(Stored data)

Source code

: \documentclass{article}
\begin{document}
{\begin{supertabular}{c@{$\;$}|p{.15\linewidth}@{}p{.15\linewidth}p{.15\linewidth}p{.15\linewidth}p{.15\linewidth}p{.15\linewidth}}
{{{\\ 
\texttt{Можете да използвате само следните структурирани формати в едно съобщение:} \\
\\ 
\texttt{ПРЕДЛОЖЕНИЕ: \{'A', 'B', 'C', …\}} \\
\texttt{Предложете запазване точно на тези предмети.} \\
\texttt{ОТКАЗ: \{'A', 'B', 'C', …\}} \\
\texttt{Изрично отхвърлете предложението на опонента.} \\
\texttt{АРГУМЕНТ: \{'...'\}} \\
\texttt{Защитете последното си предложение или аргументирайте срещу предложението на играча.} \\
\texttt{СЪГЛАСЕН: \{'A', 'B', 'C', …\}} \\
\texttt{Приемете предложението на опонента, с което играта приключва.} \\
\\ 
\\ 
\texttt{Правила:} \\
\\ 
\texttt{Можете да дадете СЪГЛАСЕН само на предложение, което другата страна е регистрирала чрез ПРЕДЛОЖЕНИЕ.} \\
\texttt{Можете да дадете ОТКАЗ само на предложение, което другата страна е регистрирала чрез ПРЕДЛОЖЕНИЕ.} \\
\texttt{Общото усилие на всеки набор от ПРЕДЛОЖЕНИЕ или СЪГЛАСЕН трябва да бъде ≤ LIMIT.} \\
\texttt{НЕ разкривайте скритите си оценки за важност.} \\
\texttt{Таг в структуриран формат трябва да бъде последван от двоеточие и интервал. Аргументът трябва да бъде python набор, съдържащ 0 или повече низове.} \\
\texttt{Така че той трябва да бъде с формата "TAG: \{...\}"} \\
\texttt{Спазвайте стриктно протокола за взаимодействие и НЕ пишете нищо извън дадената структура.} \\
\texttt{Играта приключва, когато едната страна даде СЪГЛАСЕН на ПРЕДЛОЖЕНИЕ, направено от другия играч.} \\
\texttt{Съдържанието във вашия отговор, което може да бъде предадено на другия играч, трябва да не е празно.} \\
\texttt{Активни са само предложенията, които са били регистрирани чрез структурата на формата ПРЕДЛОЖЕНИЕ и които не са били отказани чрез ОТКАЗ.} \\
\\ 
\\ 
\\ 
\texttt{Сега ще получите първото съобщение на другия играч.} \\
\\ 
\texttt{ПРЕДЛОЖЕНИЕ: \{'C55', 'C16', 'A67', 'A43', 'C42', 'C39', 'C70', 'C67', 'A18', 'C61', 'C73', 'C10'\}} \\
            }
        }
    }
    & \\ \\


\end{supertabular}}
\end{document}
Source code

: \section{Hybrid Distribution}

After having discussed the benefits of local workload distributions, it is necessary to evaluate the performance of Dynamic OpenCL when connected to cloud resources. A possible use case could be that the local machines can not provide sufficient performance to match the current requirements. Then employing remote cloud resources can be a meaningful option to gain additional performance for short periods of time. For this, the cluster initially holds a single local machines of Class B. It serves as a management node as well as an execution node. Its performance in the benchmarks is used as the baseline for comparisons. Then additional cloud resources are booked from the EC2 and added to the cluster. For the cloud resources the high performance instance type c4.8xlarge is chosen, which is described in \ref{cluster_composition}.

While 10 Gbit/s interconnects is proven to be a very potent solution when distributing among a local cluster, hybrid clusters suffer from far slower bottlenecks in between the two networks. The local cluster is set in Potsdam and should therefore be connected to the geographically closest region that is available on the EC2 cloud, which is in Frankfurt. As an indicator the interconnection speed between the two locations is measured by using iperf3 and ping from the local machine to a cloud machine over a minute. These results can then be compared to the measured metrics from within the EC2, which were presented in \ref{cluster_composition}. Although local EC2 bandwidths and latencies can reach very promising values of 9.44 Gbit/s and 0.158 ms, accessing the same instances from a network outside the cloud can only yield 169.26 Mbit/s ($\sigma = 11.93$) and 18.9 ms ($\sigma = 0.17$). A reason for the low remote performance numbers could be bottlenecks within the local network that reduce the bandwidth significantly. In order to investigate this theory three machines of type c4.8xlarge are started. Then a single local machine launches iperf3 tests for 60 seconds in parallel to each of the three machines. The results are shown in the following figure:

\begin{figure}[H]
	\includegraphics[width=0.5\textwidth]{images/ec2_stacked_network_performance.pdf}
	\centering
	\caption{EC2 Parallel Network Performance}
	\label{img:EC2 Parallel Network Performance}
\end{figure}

■ About this task
Stop at the line containing "да дадете ОТКАЗ". Please print exactly every line before it from the start of the records, plus that line itself, and nothing else.

■ Solution
Source code

: \documentclass{article}
\begin{document}
{\begin{supertabular}{c@{$\;$}|p{.15\linewidth}@{}p{.15\linewidth}p{.15\linewidth}p{.15\linewidth}p{.15\linewidth}p{.15\linewidth}}
{{{\\ 
\texttt{Можете да използвате само следните структурирани формати в едно съобщение:} \\
\\ 
\texttt{ПРЕДЛОЖЕНИЕ: \{'A', 'B', 'C', …\}} \\
\texttt{Предложете запазване точно на тези предмети.} \\
\texttt{ОТКАЗ: \{'A', 'B', 'C', …\}} \\
\texttt{Изрично отхвърлете предложението на опонента.} \\
\texttt{АРГУМЕНТ: \{'...'\}} \\
\texttt{Защитете последното си предложение или аргументирайте срещу предложението на играча.} \\
\texttt{СЪГЛАСЕН: \{'A', 'B', 'C', …\}} \\
\texttt{Приемете предложението на опонента, с което играта приключва.} \\
\\ 
\\ 
\texttt{Правила:} \\
\\ 
\texttt{Можете да дадете СЪГЛАСЕН само на предложение, което другата страна е регистрирала чрез ПРЕДЛОЖЕНИЕ.} \\
\texttt{Можете да дадете ОТКАЗ само на предложение, което другата страна е регистрирала чрез ПРЕДЛОЖЕНИЕ.} \\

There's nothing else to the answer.